Ackroyd shook his head. “You’re as crazy as he is.”
“Maybe,” Ray said. He looked at the groaning man. “Get rid of him.”
The man looked up, fear in his eyes. “No—no don’t kill me—”
“Wait a minute,” Yeoman said, as if knowing what was going to happen. “Let me retrieve my arrow.”
He strode over to the tree, grabbed the shaft and pulled hard as the man cringed. His victim screamed as it came out of the tree trunk and through his torn flesh. Yeoman looked at the shaft critically, wiped the blood off it on the man’s shirt, and put it back in his quiver.
“Maybe I can salvage it,” he said to no one in particular. He stepped aside. “Okay.

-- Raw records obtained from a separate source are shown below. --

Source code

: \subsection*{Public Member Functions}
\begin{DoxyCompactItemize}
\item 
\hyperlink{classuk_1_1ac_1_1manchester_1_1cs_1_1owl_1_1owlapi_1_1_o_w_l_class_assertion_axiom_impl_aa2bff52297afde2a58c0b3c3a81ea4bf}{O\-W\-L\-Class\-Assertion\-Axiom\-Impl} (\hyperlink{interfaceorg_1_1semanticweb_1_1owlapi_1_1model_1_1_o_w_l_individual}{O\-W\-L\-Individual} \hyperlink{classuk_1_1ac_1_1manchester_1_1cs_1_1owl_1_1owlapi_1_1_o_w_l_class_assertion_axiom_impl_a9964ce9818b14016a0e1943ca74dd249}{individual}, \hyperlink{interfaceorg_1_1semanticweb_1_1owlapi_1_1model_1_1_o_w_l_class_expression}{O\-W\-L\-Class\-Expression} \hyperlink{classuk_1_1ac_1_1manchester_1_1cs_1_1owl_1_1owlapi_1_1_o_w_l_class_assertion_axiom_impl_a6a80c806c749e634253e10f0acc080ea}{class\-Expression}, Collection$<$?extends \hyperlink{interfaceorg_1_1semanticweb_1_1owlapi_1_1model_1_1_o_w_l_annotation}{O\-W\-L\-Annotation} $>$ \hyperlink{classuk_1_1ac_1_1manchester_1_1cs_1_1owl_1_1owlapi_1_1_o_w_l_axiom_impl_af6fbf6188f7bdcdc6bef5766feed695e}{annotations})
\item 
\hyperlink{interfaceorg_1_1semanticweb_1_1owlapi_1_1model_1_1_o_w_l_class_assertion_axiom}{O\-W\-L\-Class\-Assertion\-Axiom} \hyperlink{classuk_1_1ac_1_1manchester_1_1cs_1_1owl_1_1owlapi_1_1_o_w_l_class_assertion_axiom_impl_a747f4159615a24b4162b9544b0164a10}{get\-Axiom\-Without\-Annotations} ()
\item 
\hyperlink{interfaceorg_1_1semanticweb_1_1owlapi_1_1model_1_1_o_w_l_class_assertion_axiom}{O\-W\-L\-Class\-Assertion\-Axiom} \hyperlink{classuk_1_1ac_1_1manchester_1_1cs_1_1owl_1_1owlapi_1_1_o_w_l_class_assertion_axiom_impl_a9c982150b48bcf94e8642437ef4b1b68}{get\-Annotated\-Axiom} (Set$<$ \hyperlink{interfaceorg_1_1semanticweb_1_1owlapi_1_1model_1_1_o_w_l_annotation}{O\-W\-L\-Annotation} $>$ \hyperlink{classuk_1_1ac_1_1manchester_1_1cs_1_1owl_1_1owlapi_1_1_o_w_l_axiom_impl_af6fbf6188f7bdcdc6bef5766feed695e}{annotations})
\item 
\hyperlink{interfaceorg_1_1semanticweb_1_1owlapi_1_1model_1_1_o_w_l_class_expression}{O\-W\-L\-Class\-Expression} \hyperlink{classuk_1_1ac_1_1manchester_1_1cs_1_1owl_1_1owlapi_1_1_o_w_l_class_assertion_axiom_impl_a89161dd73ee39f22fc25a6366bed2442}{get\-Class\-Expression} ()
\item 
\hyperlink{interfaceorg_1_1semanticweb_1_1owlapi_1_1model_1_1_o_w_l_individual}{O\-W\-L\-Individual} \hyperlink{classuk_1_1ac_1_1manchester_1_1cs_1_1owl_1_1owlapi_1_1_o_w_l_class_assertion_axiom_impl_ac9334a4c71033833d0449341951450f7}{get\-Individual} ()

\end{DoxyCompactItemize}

Do your stuff.”
The man moaned again. He looked at Ackroyd, pleading in his eyes. “No. Please. Don’t hurt me no more. Please.”
Ackroyd gave him a tight smile. “Sorry.”
He clenched his right hand into a pistol shape, his forefinger pointing at the target, his thumb pointing straight up at the sky. There was another “POP” and he was gone.
“Jesus Christ,” Angelo said, panting for breath as he crouched on the ground clutching his broken arm. “What’d you do to him, man?”
“I sent him to a far better place,” Ackroyd explained. He looked at Ray and Yeoman. “What do you think? Him next?” He indicated Angelo with a gesture of his cocked fist.
Ray knew that Ackroyd had probably popped his first target off to the holding pen at Riker’s Island, or some other similar location. That was how his power worked. He was a projecting teleport who could send anyone, or anything small enough, any place he was familiar with. The gun that he made with his right fist was the mental crutch he leaned on to make his power function. He’d probably sent the second stooge to an emergency room somewhere.
Of course, the stooges who were still their captives didn’t know that.
“Hey man,” Angelo pleaded. “I’m hurt. My arm’s broke and I think you broke a couple of ribs too.” He grimaced convincingly.
“Is that all?” Ray asked in disappointed tones. “I was trying to crush your spleen.”
“My spleen don’t feel too good, either,” Angelo said placatingly.
Ray shrugged. “Waste ‘em.”
Ackroyd turned to him. Angelo tried to scuttle away, but he moved gingerly as if he did have several broken ribs. Ackroyd popped him away without any difficulty, as he did the fourth man, who was still lying unconscious on the forest loam.
Ray, Yeoman, and Ackroyd turned to Jesus. Jesus swallowed, audibly.
“What do you guys want?” he asked.
They advanced on him. “Answers,” Ray said.
New Hampton: The black dirt
The afternoon heat had come, though in his astral form Fortunato couldn’t tell if it was a delightful seventy-five or a humid ninety. His insubstantial body was beyond all such considerations. He was worried that he’d been gone so long from his physical body that he might have trouble reintegrating with it, but he thrust that worry away as best he could. Other concerns took precedence.